I went to my cousin’s wedding last weekend. In the past fifteen years, I must have seen her twice at most, though both times with great pleasure (she’s a lovely person with adorable children, so that helps). There, in Paris, I met with plenty of family members I had not seen for years, some I had met only once before in my life, some not at all. Yet all through the day, there was a permanent sense of recognition. Many people I spent the day with were virtually strangers, people I had last seen so long ago that I would never have recognised them if I had encountered them on the streets. But they didn’t act like strangers. We spent a long evening talking about everything, introducing ourselves, catching up and saying over and over how happy everyone was to be here. And in truth, everyone was happy.

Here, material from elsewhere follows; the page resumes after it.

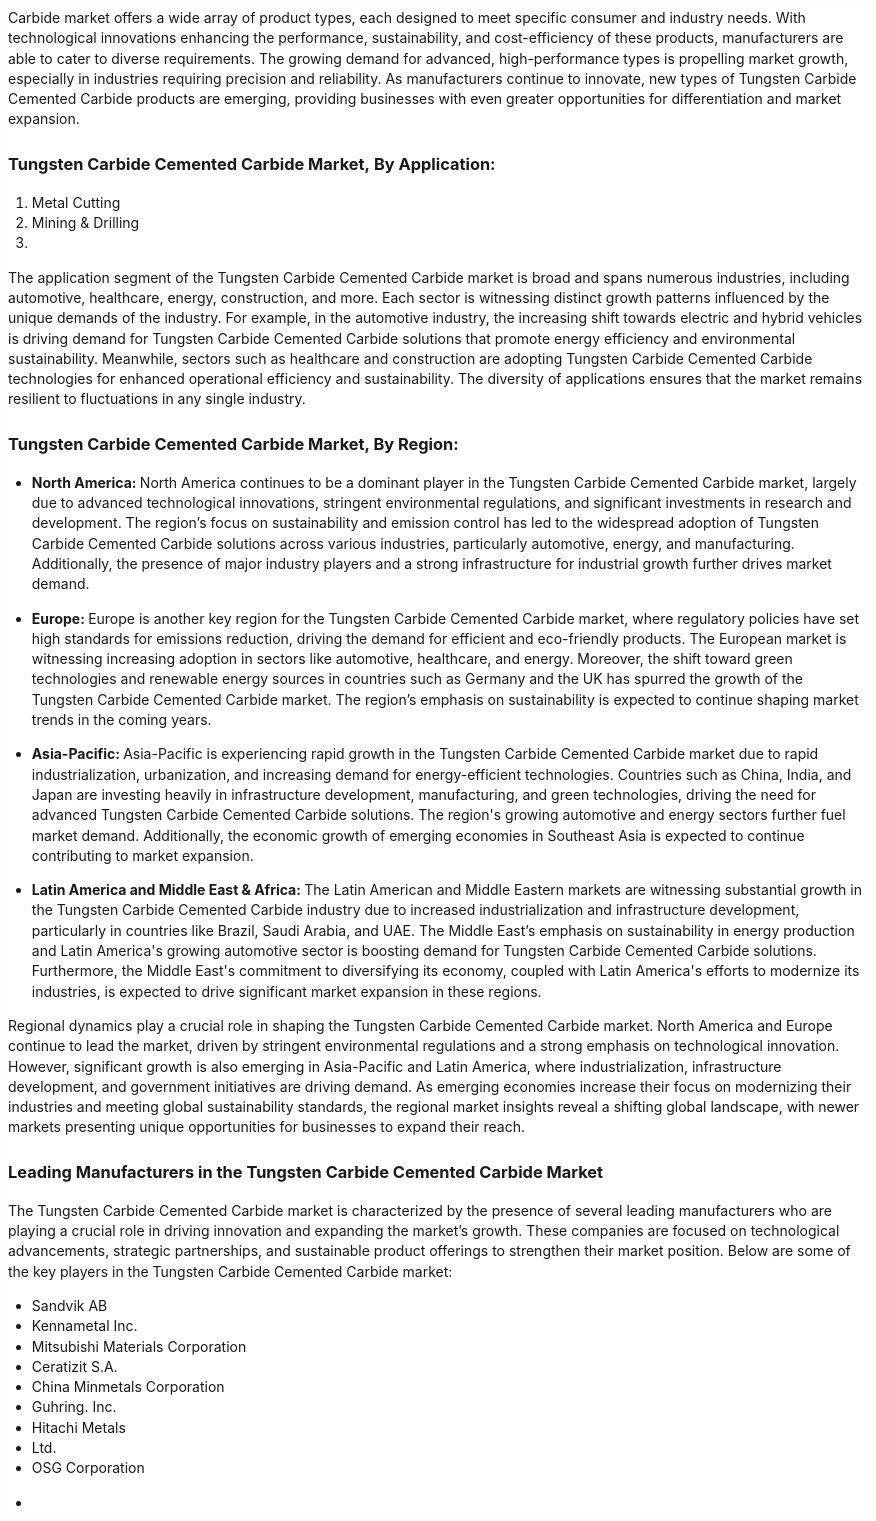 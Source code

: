 Carbide market offers a wide array of product types, each designed to meet specific consumer and industry needs. With technological innovations enhancing the performance, sustainability, and cost-efficiency of these products, manufacturers are able to cater to diverse requirements. The growing demand for advanced, high-performance types is propelling market growth, especially in industries requiring precision and reliability. As manufacturers continue to innovate, new types of Tungsten Carbide Cemented Carbide products are emerging, providing businesses with even greater opportunities for differentiation and market expansion.</p><h3>Tungsten Carbide Cemented Carbide Market,&nbsp;By Application:</h3><ol><li>Metal Cutting<li> Mining & Drilling<li></li></ol><p>The application segment of the Tungsten Carbide Cemented Carbide market is broad and spans numerous industries, including automotive, healthcare, energy, construction, and more. Each sector is witnessing distinct growth patterns influenced by the unique demands of the industry. For example, in the automotive industry, the increasing shift towards electric and hybrid vehicles is driving demand for Tungsten Carbide Cemented Carbide solutions that promote energy efficiency and environmental sustainability. Meanwhile, sectors such as healthcare and construction are adopting Tungsten Carbide Cemented Carbide technologies for enhanced operational efficiency and sustainability. The diversity of applications ensures that the market remains resilient to fluctuations in any single industry.</p><h3>Tungsten Carbide Cemented Carbide Market, By Region:</h3><ul><li><p><strong>North America:&nbsp;</strong>North America continues to be a dominant player in the Tungsten Carbide Cemented Carbide market, largely due to advanced technological innovations, stringent environmental regulations, and significant investments in research and development. The region&rsquo;s focus on sustainability and emission control has led to the widespread adoption of Tungsten Carbide Cemented Carbide solutions across various industries, particularly automotive, energy, and manufacturing. Additionally, the presence of major industry players and a strong infrastructure for industrial growth further drives market demand.</p></li><li><p><strong><strong>Europe:&nbsp;</strong></strong>Europe is another key region for the Tungsten Carbide Cemented Carbide market, where regulatory policies have set high standards for emissions reduction, driving the demand for efficient and eco-friendly products. The European market is witnessing increasing adoption in sectors like automotive, healthcare, and energy. Moreover, the shift toward green technologies and renewable energy sources in countries such as Germany and the UK has spurred the growth of the Tungsten Carbide Cemented Carbide market. The region&rsquo;s emphasis on sustainability is expected to continue shaping market trends in the coming years.</p></li><li><p><strong><strong>Asia-Pacific:&nbsp;</strong></strong>Asia-Pacific is experiencing rapid growth in the Tungsten Carbide Cemented Carbide market due to rapid industrialization, urbanization, and increasing demand for energy-efficient technologies. Countries such as China, India, and Japan are investing heavily in infrastructure development, manufacturing, and green technologies, driving the need for advanced Tungsten Carbide Cemented Carbide solutions. The region's growing automotive and energy sectors further fuel market demand. Additionally, the economic growth of emerging economies in Southeast Asia is expected to continue contributing to market expansion.</p></li><li><p><strong><strong>Latin America and Middle East &amp; Africa:&nbsp;</strong></strong>The Latin American and Middle Eastern markets are witnessing substantial growth in the Tungsten Carbide Cemented Carbide industry due to increased industrialization and infrastructure development, particularly in countries like Brazil, Saudi Arabia, and UAE. The Middle East&rsquo;s emphasis on sustainability in energy production and Latin America's growing automotive sector is boosting demand for Tungsten Carbide Cemented Carbide solutions. Furthermore, the Middle East's commitment to diversifying its economy, coupled with Latin America's efforts to modernize its industries, is expected to drive significant market expansion in these regions.</p></li></ul><p>Regional dynamics play a crucial role in shaping the Tungsten Carbide Cemented Carbide market. North America and Europe continue to lead the market, driven by stringent environmental regulations and a strong emphasis on technological innovation. However, significant growth is also emerging in Asia-Pacific and Latin America, where industrialization, infrastructure development, and government initiatives are driving demand. As emerging economies increase their focus on modernizing their industries and meeting global sustainability standards, the regional market insights reveal a shifting global landscape, with newer markets presenting unique opportunities for businesses to expand their reach.</p><h3><strong>Leading Manufacturers in the Tungsten Carbide Cemented Carbide Market</strong></h3><p>The Tungsten Carbide Cemented Carbide market is characterized by the presence of several leading manufacturers who are playing a crucial role in driving innovation and expanding the market&rsquo;s growth. These companies are focused on technological advancements, strategic partnerships, and sustainable product offerings to strengthen their market position. Below are some of the key players in the Tungsten Carbide Cemented Carbide market:</p></div><div class="article-main__content" data-test-id="publishing-text-block"><ul><li><span class="">Sandvik AB<li> Kennametal Inc.<li> Mitsubishi Materials Corporation<li> Ceratizit S.A.<li> China Minmetals Corporation<li> Guhring. Inc.<li> Hitachi Metals<li> Ltd.<li> OSG Corporation<li>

I suppose that this is what family has always been for. There are close relatives, the ones we see or ring when we can. And then there’s a whole flock of cousins, great-aunts and all those people whose connection to you you’ll give up explaining after half a minute of ‘He’s my cousin’s husband’s sister’s fiancé — wait a minute — my cousin’s husband’s cousin’s fiancé — well, my cousin, of sorts, all right?’. Though you don’t share your life with those people, you still share something. It’s not a question of being close, or of knowing much about one another, because usually we don’t. It’s not a question of knowing if we actually like one another, because for a short while, there is something that makes us like one another anyway, and that thing is our knowledge of shared kinship. Being part of the same family means that every now and then, you have a great excuse to be kind and to be happy to spend time with complete strangers.
And whether or not we will meet again in the next twenty years, that’s a beautiful thing to have.